At twenty percent Vector A, Chris interviewed a user. Her name was Lydia, a thirty-four-year-old marketing director in San Jose whom the algorithm had identified as a power user. She had been on the platform for four months. Her taste profile had expanded significantly — she was reading philosophy, listening to world music, watching foreign films. The algorithm was working. Chris asked her how she felt about the recommendations.
"I love them," she said. "They make me feel like I'm becoming a better version of myself. Like there's this smarter Lydia out there, and the app is helping me catch up to her."
"That's exactly what we designed it to do," Chris said, and for a moment he was back at sixty percent Vector A, back in the pure state, back when the words meant what they said.

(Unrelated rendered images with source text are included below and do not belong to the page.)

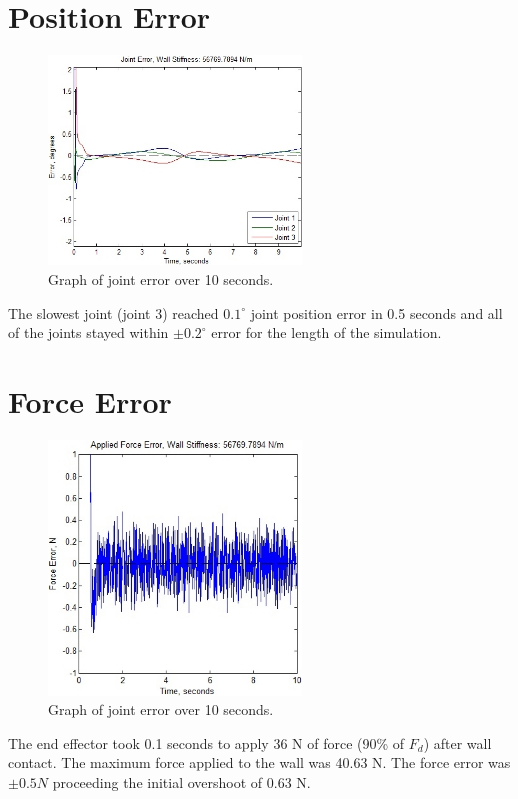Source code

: \documentclass[letterpaper,12pt]{report}
\begin{document}
\section{Position Error}
\begin{figure}[h!b]
\centering
\includegraphics[width=0.6\textwidth]{JointError}
\caption{Graph of joint error over 10 seconds.}
\label{fig:JointError}
\end{figure}
The slowest joint (joint 3) reached $0.1^\circ$ joint position error in 0.5 seconds and all of the joints stayed within $\pm 0.2^\circ$ error
for the length of the simulation.

\section{Force Error}
\begin{figure}[h!b]
\centering
\includegraphics[width=0.6\textwidth]{AppliedForceError}
\caption{Graph of joint error over 10 seconds.}
\label{fig:ForceError}
\end{figure}
The end effector took 0.1 seconds to apply 36 N of force (90\% of $F_d$) after wall contact. The maximum force applied to the wall was 40.63 N. The force
error was $\pm 0.5 N$ proceeding the initial overshoot of 0.63 N.
\end{document}
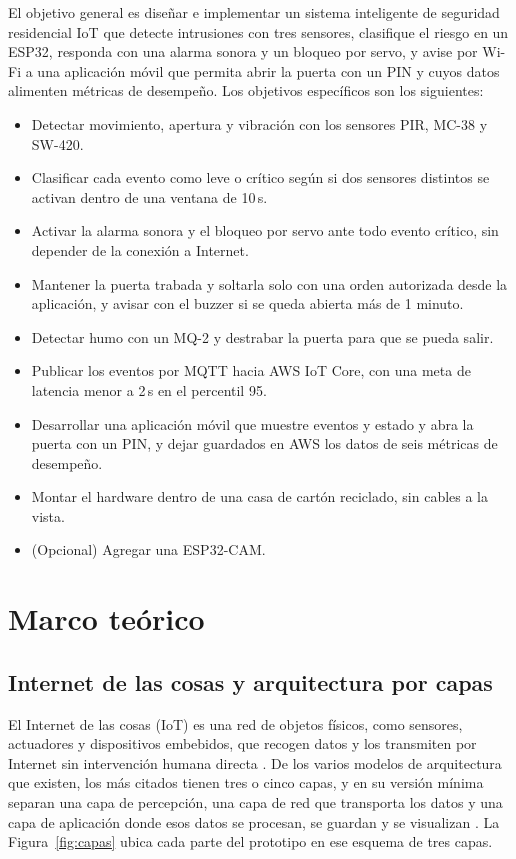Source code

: \documentclass[manuscript,screen,nonacm]{acmart}
\begin{document}
El objetivo general es diseñar e implementar un sistema inteligente de seguridad residencial IoT que detecte intrusiones con tres sensores, clasifique el riesgo en un ESP32, responda con una alarma sonora y un bloqueo por servo, y avise por Wi-Fi a una aplicación móvil que permita abrir la puerta con un PIN y cuyos datos alimenten métricas de desempeño. Los objetivos específicos son los siguientes:
\begin{itemize}
  \item Detectar movimiento, apertura y vibración con los sensores PIR, MC-38 y SW-420.
  \item Clasificar cada evento como leve o crítico según si dos sensores distintos se activan dentro de una ventana de 10\,s.
  \item Activar la alarma sonora y el bloqueo por servo ante todo evento crítico, sin depender de la conexión a Internet.
  \item Mantener la puerta trabada y soltarla solo con una orden autorizada desde la aplicación, y avisar con el buzzer si se queda abierta más de 1 minuto.
  \item Detectar humo con un MQ-2 y destrabar la puerta para que se pueda salir.
  \item Publicar los eventos por MQTT hacia AWS IoT Core, con una meta de latencia menor a 2\,s en el percentil 95.
  \item Desarrollar una aplicación móvil que muestre eventos y estado y abra la puerta con un PIN, y dejar guardados en AWS los datos de seis métricas de desempeño.
  \item Montar el hardware dentro de una casa de cartón reciclado, sin cables a la vista.
  \item (Opcional) Agregar una ESP32-CAM.
\end{itemize}

\section{Marco teórico}
\label{sec:marco-teorico}

\subsection{Internet de las cosas y arquitectura por capas}
El Internet de las cosas (IoT) es una red de objetos físicos, como sensores, actuadores y dispositivos embebidos, que recogen datos y los transmiten por Internet sin intervención humana directa \cite{alfuqaha2015survey}. De los varios modelos de arquitectura que existen, los más citados tienen tres o cinco capas, y en su versión mínima separan una capa de percepción, una capa de red que transporta los datos y una capa de aplicación donde esos datos se procesan, se guardan y se visualizan \cite{alfuqaha2015survey, ray2018survey}. La Figura~\ref{fig:capas} ubica cada parte del prototipo en ese esquema de tres capas.
\end{document}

"But sometimes," Lydia continued, "I wonder if the smarter Lydia is real, or if she's just a reflection of what the algorithm thinks I should be. Like, am I actually growing, or am I just being told I'm growing? And does it matter?"
Chris opened his mouth to answer. He had no answer. The question was the answer, and the answer was that it mattered, it mattered more than anything, and he had spent six months making it matter less.
At ten percent Vector A, the Series A term sheet arrived. Endeavor Capital was leading again, joined by two other Sand Hill Road firms whose names were interchangeable collections of nouns — Summit Partners, Benchmark Capital, Accel. The pre-money valuation was sixty million. Chris would own twenty-two percent after dilution. On paper, he was worth thirteen million dollars. He was thirty years old, which in internet years was practically geriatric, and he had built something that millions of people used every day, and the recommendations they received were mostly things they already liked, with just enough novelty to make them feel adventurous without actually requiring them to be.
The closing was in three weeks. Chris sat in his office — a real office now, with a door and a window and a Aeron chair that cost more than his first car — and stared at the dashboard on his monitor. The numbers were beautiful. Daily active users: 340,000. Average session duration: fifty-one minutes. Monthly growth rate: eighteen percent. Everything was trending up and right, the way Fisk had promised, the way the term sheets demanded, the way the market rewarded.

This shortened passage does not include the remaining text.